(Dataset items)
···

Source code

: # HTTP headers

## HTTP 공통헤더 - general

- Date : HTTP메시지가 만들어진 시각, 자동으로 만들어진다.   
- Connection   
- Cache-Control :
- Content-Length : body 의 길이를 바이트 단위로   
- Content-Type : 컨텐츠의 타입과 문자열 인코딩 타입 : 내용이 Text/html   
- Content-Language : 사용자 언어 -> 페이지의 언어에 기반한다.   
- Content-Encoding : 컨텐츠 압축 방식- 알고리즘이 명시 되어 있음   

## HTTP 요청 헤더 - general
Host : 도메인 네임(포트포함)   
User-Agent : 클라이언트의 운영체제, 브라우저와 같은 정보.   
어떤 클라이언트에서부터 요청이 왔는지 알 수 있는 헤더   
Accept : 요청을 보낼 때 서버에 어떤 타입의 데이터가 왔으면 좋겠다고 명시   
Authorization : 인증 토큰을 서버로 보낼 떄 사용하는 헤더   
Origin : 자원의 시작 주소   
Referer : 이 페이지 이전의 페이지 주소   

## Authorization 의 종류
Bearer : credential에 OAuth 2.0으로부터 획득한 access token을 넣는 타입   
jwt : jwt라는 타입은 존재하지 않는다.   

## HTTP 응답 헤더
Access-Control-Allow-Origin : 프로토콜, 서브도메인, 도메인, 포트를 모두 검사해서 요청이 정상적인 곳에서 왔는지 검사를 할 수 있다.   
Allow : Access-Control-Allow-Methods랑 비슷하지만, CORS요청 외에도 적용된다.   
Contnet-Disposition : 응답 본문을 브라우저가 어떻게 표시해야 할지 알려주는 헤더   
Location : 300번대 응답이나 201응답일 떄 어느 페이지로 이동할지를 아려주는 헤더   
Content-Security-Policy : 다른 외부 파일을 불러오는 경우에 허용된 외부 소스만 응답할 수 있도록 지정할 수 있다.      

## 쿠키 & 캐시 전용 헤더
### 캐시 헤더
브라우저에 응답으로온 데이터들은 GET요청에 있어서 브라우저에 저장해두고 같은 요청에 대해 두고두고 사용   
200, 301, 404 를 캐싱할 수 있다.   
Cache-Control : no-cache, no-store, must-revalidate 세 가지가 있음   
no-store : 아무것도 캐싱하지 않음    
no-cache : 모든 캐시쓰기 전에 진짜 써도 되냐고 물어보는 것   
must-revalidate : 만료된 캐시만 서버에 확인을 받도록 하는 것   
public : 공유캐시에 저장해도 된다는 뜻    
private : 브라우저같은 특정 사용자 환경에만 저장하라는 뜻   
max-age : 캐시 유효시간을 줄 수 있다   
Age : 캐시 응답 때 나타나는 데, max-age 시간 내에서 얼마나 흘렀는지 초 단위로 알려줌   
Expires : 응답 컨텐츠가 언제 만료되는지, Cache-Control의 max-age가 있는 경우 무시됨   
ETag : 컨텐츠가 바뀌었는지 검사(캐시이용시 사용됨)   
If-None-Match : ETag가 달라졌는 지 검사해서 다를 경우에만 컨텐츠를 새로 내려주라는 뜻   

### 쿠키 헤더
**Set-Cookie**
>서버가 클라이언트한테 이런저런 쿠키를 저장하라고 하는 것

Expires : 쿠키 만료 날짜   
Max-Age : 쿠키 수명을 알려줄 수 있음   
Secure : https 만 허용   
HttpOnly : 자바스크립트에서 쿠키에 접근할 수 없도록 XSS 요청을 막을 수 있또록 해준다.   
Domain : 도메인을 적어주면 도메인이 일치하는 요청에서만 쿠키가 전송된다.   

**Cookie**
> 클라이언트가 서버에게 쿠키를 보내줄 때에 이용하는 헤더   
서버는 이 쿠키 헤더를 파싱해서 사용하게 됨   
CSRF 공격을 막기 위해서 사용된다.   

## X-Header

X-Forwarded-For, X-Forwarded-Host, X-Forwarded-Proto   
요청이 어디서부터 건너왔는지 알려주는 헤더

···

| Aim of the task |
The response must consist solely of the lines from the top of the records through the line holding "- Content-Type : 컨텐츠의", copied word for word.

| Answer for this exercise |
Source code

: # HTTP headers

## HTTP 공통헤더 - general

- Date : HTTP메시지가 만들어진 시각, 자동으로 만들어진다.   
- Connection   
- Cache-Control :
- Content-Length : body 의 길이를 바이트 단위로   
- Content-Type : 컨텐츠의 타입과 문자열 인코딩 타입 : 내용이 Text/html   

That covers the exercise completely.